И почему все-таки гневаемся мы на оторопелых «гуманистических старичков», отмахиваемся от них порой, как от назойливых мух, топаем на них ножкой, почему призываем собратьев не к созиданию, а к разрушению, не к воспитанию, а к восстанию, не к постепенному очищению, а к скоропалительному перевоплощению? Не оттого ли, что закваска у нас всеотрицающая, а поведение — общинно-стадное, ясельно-детсадовское, дружинно-школьное, что организм нашей жизни обезбожен — по аналогии с обезвоженным, то есть обреченным организмом?

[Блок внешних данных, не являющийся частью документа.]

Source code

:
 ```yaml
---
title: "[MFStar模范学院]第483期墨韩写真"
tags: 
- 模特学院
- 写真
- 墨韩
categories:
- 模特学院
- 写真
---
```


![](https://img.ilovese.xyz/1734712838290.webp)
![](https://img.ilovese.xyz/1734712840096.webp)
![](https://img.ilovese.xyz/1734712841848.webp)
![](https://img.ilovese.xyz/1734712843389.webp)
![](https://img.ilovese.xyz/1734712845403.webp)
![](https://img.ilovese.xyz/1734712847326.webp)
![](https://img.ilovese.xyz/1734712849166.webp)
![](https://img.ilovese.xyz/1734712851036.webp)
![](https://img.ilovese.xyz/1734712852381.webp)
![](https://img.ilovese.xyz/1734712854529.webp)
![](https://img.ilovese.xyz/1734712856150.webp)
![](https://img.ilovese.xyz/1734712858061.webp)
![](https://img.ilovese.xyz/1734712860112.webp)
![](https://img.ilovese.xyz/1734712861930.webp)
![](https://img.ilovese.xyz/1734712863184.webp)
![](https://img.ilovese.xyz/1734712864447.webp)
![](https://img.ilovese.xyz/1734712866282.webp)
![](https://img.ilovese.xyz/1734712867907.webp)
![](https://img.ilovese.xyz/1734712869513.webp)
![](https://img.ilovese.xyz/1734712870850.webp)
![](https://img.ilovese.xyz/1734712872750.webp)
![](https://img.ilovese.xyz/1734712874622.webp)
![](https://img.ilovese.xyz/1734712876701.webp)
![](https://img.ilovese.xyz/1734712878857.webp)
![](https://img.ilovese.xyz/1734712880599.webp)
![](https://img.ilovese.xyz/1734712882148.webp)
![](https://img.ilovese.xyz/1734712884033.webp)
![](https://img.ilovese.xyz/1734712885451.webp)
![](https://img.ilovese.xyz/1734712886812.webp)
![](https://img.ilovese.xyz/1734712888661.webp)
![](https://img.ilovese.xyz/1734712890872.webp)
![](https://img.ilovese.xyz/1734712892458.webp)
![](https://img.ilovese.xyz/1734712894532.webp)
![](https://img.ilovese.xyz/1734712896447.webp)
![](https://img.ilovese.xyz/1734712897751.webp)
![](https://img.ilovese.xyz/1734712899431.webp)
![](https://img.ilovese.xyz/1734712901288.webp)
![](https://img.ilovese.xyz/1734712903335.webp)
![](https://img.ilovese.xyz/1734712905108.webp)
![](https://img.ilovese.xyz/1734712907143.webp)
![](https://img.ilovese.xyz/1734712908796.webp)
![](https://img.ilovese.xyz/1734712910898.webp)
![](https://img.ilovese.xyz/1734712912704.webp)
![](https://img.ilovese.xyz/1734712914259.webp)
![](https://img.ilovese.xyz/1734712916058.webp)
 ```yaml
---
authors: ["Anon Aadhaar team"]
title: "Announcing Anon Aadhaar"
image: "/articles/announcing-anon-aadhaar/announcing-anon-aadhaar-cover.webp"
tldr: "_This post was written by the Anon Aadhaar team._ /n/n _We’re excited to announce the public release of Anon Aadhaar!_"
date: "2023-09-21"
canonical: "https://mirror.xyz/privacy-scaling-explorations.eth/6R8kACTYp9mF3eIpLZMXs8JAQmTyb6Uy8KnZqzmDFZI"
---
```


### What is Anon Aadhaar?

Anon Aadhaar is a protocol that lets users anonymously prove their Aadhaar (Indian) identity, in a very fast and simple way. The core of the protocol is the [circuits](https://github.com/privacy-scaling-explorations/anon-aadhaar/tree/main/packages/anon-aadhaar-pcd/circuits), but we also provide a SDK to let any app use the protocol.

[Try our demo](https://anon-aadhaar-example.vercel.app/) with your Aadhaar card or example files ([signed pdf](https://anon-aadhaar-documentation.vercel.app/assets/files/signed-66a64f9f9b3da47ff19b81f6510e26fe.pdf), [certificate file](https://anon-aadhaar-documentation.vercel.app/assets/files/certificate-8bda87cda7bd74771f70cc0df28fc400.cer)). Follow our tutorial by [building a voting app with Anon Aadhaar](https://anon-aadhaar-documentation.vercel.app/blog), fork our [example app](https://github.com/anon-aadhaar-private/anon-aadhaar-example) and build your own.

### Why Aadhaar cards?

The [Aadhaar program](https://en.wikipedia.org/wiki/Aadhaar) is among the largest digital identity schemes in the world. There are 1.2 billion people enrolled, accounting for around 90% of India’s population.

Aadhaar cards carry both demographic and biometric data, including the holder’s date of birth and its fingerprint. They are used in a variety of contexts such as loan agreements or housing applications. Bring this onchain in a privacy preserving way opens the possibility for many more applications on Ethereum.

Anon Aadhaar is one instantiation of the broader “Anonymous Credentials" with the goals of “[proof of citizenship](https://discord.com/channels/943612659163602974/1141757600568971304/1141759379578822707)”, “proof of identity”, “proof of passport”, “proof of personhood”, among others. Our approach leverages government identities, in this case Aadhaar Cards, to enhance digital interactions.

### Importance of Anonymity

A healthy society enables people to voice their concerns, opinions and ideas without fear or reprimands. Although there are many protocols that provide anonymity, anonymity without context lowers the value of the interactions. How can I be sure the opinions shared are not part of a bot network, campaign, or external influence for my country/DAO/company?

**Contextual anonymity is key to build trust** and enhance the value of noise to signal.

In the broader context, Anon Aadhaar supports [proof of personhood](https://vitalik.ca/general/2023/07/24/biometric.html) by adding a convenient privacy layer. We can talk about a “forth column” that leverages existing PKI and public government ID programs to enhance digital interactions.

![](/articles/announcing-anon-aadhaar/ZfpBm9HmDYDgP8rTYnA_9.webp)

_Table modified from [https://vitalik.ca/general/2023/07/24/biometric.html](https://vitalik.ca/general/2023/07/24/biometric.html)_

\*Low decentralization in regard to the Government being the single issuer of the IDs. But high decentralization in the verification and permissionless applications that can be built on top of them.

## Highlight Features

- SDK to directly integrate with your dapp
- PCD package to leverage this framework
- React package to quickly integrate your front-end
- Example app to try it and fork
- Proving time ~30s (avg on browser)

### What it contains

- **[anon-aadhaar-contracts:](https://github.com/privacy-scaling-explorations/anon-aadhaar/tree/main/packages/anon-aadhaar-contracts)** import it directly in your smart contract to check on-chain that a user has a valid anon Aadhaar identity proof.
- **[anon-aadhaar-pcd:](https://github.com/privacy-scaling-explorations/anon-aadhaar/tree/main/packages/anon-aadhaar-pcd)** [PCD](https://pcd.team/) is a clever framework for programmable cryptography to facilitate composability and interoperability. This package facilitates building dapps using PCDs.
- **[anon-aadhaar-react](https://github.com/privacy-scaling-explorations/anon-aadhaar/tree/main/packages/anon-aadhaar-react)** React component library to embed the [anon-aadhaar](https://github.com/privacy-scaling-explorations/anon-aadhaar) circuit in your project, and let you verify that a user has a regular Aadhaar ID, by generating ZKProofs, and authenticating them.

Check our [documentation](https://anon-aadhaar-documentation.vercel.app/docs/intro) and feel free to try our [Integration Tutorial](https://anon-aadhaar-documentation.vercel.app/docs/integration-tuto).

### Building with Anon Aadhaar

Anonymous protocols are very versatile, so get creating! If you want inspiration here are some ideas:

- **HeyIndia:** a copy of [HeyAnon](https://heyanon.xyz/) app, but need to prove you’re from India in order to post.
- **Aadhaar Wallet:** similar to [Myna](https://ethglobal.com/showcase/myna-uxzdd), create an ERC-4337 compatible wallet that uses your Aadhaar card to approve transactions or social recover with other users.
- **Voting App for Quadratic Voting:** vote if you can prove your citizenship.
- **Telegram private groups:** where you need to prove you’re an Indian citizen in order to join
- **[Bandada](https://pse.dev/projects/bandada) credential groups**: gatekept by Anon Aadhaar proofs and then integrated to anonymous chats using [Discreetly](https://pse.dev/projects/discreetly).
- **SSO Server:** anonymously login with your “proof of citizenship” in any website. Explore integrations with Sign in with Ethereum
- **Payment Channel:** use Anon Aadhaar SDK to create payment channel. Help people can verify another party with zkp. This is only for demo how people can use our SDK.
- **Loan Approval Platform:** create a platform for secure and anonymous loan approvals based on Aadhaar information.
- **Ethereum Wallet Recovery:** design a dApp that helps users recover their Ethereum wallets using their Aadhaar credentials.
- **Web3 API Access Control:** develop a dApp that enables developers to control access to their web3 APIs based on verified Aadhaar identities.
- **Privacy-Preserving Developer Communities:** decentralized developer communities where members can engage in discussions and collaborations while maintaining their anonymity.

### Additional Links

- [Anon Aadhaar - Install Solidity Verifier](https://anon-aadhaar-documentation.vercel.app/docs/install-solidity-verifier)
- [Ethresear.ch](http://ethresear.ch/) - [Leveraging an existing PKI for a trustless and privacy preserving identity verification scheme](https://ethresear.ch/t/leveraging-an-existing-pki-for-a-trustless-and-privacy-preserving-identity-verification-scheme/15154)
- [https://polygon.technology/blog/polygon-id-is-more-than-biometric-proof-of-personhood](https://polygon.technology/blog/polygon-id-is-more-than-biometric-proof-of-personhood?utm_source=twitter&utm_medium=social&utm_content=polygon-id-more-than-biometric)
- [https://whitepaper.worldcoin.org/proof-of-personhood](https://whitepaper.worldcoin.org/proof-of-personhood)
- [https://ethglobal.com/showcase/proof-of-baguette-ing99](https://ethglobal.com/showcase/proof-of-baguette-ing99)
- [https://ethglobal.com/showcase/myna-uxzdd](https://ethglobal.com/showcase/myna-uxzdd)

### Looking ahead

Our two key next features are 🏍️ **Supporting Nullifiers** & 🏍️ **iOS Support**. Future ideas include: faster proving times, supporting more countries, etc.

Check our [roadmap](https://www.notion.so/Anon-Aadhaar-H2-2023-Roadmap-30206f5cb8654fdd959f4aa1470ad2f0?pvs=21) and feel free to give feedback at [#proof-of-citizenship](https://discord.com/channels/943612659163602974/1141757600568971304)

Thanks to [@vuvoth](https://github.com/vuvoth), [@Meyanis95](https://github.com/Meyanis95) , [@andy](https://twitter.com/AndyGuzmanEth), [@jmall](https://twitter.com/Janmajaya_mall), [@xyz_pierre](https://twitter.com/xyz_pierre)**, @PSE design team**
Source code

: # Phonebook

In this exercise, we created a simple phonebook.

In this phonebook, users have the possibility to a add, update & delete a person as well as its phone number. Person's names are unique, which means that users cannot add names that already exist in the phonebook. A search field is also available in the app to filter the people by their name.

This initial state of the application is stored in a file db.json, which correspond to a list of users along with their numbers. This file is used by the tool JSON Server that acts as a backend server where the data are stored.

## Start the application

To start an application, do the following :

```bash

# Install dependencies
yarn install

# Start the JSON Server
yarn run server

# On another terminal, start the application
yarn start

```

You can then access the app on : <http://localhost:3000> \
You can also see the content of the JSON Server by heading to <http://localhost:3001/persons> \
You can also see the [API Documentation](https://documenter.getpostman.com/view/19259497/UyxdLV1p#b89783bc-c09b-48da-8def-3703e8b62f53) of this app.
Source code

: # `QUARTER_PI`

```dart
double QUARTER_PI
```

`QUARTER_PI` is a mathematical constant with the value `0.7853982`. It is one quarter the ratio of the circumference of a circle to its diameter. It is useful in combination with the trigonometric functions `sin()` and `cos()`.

И все-таки… как сказал бы непридуманный, неподдельный гуманист Владимир Галактионович Короленко, представитель редчайшей категории людей с мужественной, незамутненной совестью, все-таки впереди — огоньки! Огоньки неизвестности, огоньки вероятности, если и впрямь — не огоньки Веры. И значит, кому-то нужно, чтобы на бруствер, рядом с отцом, пусть в мифе, пусть в очередной легенде, вставали и его сыновья, способные любить, причем не только себя, но и других.
27
На мой взгляд, среди русскоязычных писателей есть прозаики и поэты, сочиняющие свои произведения как бы для других, более эрудированных, интеллектуально совершенных народов, пусть даже — не существующих в природе. Представляю, как маются они в минуты отчаяния на ниве русскоязычного сочинительства и читательства, не смогшего до конца переварить даже славянофильствовавшего, православнейшего Достоевского, как изнывают они порой от вынужденного незнания английского или французского, как изо всех сил стараются выглядеть на бумаге европейцами или, на худой конец, японцами, индусами, как клянут свою мыслительную закваску, ноздреватое, ржаное тесто своих стихов или прозы, взошедшее на лингвистической опаре расейских вульгаризмов, архаизмов и прочих «скобаризмов» крестьянско-равнинного или дремуче-лесистого происхождения.
Так или примерно так рассуждал я до некоторых пор, не смея предположить, что человек в той или иной стране может и вовсе как бы родиться иностранцем, и что ничего необычного в этом нет.
Сами посудите, сколько среди нас, ну хотя бы среди нас, русских, таится подспудных немцев — пунктуальных аккуратистов, с тем или иным, не обязательно генноприобретенным философским уклоном, а сколько пробуддийски созерцательных, откровенно мечтательных, но чаще сосредоточенных индусов, или сдержанно улыбающихся, себе на уме, японцев, деловито-раскованных, распахнутых, кующих денежку американцев, скептически-изящных, духовно респектабельных англичан, по-украински певучих, по-грузински горячих итальянцев, скорбных, однако не унывающих, башковитых евреев, скандинавски сдержанных, склонных к одиночеству норвежцев или финнов? Продолжать ряды? Или поставить спасительное «и т. д.»?